Stitch types — what each one looks and costs like
Different stitch types give different visual effects and have different cost implications. We help you pick the right one for each element of your design:
- Satin stitch — smooth, raised, premium feel. Best for letters and logos. Higher thread count = higher cost per piece.
- Fill stitch (tatami) — flat coverage for large solid areas. Most economical for big shapes; ~30% lower thread cost than satin for the same area.
- Running stitch — outlines and fine detail. Cheapest stitch type. Great for design borders and small line work.
- Motif / applique — fabric patch sewn onto plush, embroidered around the edge. Best for very large brand marks or photographic designs where direct embroidery would cost too much.

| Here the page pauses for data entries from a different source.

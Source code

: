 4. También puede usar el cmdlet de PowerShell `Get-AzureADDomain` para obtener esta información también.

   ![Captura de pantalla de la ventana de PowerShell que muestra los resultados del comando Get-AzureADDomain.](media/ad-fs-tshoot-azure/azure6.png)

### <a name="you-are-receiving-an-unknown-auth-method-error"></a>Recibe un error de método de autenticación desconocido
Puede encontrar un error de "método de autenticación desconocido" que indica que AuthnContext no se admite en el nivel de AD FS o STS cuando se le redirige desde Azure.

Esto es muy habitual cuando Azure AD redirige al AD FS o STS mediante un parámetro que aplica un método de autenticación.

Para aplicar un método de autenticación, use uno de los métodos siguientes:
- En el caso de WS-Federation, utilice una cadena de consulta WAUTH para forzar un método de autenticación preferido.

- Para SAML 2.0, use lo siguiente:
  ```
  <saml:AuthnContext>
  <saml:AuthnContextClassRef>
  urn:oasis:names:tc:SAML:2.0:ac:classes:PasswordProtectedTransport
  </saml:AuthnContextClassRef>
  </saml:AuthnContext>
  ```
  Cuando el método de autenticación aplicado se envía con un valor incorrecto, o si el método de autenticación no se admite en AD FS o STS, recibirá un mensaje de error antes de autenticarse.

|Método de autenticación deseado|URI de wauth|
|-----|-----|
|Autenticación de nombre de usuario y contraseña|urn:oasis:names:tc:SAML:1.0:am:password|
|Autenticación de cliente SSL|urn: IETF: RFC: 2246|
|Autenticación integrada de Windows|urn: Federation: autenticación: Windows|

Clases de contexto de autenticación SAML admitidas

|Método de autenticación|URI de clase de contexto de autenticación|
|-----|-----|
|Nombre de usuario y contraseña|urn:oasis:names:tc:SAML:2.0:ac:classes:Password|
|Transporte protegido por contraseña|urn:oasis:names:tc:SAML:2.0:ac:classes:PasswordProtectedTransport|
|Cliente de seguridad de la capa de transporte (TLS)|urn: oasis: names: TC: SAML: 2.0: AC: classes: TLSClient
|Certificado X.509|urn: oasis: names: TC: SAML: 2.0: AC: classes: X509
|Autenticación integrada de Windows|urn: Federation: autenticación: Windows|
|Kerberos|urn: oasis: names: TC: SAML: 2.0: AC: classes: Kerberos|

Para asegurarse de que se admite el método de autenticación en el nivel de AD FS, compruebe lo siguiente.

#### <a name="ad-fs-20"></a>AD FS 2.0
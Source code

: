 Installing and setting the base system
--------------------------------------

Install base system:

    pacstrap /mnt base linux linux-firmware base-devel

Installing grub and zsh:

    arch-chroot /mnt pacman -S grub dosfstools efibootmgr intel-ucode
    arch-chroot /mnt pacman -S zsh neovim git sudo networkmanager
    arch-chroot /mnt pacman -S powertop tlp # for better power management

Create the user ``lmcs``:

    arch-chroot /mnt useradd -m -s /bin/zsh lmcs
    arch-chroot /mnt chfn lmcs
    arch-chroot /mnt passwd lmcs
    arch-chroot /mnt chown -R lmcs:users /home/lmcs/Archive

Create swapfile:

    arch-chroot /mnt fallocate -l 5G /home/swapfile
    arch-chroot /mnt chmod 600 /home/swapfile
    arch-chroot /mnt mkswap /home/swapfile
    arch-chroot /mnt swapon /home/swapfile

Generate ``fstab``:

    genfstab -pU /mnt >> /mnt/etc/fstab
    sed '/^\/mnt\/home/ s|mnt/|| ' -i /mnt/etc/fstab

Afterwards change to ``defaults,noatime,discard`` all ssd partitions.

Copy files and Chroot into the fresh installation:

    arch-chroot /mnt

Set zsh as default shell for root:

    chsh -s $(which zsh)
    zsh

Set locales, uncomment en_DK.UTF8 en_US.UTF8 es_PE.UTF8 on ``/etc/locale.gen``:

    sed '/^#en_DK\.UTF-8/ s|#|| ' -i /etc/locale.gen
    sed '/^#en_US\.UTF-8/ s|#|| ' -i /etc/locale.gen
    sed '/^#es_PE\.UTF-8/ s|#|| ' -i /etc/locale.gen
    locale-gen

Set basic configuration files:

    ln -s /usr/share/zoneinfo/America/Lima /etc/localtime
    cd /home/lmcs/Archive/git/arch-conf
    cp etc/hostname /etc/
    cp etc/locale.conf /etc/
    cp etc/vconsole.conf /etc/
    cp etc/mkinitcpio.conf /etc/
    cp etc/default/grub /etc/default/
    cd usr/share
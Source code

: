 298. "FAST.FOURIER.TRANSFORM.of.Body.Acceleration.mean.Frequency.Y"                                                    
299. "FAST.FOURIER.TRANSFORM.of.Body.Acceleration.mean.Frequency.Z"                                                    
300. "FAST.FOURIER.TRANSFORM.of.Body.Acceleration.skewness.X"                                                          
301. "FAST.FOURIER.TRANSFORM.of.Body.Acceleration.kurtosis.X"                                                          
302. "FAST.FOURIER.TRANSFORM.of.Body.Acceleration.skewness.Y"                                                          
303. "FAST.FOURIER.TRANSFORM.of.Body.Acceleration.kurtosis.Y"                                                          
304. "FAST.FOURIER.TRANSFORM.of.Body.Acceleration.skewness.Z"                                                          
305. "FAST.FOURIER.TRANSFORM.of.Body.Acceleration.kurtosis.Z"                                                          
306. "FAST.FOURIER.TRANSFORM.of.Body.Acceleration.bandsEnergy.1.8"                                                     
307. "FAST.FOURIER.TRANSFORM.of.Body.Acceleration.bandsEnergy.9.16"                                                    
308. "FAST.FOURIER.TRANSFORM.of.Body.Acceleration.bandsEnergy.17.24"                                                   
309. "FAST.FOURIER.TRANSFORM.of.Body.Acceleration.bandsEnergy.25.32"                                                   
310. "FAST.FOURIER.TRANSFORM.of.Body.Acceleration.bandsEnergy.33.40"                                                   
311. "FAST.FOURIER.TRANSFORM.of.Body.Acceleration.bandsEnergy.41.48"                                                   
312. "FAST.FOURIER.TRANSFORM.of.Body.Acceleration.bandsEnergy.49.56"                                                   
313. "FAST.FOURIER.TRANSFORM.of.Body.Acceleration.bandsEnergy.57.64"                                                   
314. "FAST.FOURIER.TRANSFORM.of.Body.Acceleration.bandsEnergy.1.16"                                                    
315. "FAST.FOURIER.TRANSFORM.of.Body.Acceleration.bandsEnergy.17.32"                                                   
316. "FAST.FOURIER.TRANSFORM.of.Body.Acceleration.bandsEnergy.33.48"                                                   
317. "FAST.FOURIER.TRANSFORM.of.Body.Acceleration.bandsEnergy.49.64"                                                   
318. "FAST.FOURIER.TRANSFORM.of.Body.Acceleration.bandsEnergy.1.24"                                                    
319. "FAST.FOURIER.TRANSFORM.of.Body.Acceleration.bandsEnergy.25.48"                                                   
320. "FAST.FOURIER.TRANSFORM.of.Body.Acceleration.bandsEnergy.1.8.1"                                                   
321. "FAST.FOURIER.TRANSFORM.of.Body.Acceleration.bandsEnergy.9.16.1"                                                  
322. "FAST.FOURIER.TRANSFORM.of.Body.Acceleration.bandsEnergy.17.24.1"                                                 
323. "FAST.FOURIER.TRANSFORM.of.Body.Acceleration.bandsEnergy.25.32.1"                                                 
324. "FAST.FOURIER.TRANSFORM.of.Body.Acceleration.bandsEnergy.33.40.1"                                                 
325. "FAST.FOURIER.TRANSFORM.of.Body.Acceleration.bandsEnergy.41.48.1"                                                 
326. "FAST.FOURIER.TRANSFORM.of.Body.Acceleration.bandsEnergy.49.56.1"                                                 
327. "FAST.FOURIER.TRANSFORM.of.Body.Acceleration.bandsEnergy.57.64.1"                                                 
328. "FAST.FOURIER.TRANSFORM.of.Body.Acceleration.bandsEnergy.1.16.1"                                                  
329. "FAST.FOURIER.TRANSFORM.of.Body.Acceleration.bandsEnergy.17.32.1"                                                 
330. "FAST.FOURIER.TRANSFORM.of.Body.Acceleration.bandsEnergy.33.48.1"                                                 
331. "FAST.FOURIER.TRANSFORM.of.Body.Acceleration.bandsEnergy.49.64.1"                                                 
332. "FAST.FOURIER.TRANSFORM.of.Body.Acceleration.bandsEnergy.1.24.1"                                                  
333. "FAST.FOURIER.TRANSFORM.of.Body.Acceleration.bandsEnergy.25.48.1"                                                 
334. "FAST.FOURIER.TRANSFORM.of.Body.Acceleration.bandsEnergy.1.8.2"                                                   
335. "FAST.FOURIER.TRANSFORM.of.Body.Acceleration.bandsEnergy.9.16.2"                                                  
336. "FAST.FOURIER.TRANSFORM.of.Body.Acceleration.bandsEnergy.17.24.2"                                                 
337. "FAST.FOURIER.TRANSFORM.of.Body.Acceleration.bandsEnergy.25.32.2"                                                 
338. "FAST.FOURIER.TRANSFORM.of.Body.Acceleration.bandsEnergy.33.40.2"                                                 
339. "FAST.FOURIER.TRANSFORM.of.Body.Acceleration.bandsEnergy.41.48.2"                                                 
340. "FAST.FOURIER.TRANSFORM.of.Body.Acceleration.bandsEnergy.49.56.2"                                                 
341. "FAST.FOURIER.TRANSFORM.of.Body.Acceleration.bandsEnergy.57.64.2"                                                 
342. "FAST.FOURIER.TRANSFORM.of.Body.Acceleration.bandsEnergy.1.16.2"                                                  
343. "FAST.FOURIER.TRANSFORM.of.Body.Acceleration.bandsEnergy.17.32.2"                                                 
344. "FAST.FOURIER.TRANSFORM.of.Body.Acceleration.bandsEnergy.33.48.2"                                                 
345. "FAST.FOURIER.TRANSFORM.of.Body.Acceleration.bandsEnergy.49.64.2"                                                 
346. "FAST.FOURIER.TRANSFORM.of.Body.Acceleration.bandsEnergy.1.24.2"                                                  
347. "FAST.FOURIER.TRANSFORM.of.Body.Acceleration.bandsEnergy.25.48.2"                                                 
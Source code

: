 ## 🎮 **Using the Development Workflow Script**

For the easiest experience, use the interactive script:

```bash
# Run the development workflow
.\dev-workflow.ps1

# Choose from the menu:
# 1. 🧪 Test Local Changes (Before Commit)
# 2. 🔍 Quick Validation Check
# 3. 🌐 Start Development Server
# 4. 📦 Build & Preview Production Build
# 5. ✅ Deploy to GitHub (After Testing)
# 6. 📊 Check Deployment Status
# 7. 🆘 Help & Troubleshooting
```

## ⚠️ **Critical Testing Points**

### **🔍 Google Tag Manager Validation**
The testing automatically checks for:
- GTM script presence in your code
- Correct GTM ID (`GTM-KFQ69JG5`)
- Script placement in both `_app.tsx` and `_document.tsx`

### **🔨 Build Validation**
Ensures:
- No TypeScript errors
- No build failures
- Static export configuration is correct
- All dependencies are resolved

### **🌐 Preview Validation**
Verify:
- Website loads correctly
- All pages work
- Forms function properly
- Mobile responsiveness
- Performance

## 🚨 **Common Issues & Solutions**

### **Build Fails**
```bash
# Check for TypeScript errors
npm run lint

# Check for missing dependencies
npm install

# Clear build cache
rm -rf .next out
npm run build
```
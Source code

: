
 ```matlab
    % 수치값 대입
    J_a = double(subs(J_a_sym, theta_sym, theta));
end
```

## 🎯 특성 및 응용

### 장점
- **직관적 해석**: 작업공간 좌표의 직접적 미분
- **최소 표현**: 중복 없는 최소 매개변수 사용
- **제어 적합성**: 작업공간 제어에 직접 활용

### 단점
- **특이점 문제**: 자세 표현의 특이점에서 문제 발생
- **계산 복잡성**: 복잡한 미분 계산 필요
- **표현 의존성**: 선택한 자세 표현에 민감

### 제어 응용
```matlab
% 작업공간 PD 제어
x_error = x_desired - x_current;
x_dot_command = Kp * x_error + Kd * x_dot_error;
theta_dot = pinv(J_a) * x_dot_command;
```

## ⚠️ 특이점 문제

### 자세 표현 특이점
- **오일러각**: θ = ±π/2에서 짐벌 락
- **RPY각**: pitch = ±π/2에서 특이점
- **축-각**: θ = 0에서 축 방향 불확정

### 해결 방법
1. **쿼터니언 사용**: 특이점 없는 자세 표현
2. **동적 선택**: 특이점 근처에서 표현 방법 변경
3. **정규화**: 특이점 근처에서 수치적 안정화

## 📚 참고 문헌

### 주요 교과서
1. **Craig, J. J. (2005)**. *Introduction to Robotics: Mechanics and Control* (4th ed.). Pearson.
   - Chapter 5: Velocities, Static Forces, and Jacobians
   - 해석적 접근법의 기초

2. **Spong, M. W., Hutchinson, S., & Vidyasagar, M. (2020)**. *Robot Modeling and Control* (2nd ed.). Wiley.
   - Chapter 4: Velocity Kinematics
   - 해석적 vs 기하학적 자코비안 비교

- 3D puff embroidery — foam under the stitch raises the design 2–3mm. Highly tactile; reads as premium. ~50% more expensive than flat satin.
Digitising — the most-skipped step that ruins embroidery quality
An embroidery machine doesn't read a JPG or PNG. It reads a digitised file (.DST, .PES, .EXP) that tells each needle where to plunge, when to change colour, and how to underlay the stitch. A bad digitisation produces puckered fabric, gaps between stitches, and thread breaks on the production line. A good digitisation produces a smooth, dense, lint-free finish that holds up to washing.
We digitise in-house — the file is owned by the project, not licensed from a third party. Free for orders ≥500 pcs; $40–$80 one-time fee for smaller orders. We send you the digitised stitch file so you can use it with other factories too (some clients keep it as IP).
Embroidery placement — where it actually goes on the plush
On a 20cm plush, the chest panel is the prime real estate for a brand mark — visible whether the plush is sitting, standing, or being held. Foot pads work for tag-style "Made for" branding (a common pattern for licensed plush — brand on chest, manufacturer mark on foot). Back panels are fine for secondary branding but are rarely seen. Avoid the face area unless the design is a facial feature.
We send you a virtual mockup of every embroidery placement before sample production. Re-positioning after sample is free; re-positioning after mass production starts is not (we'd need to re-cut).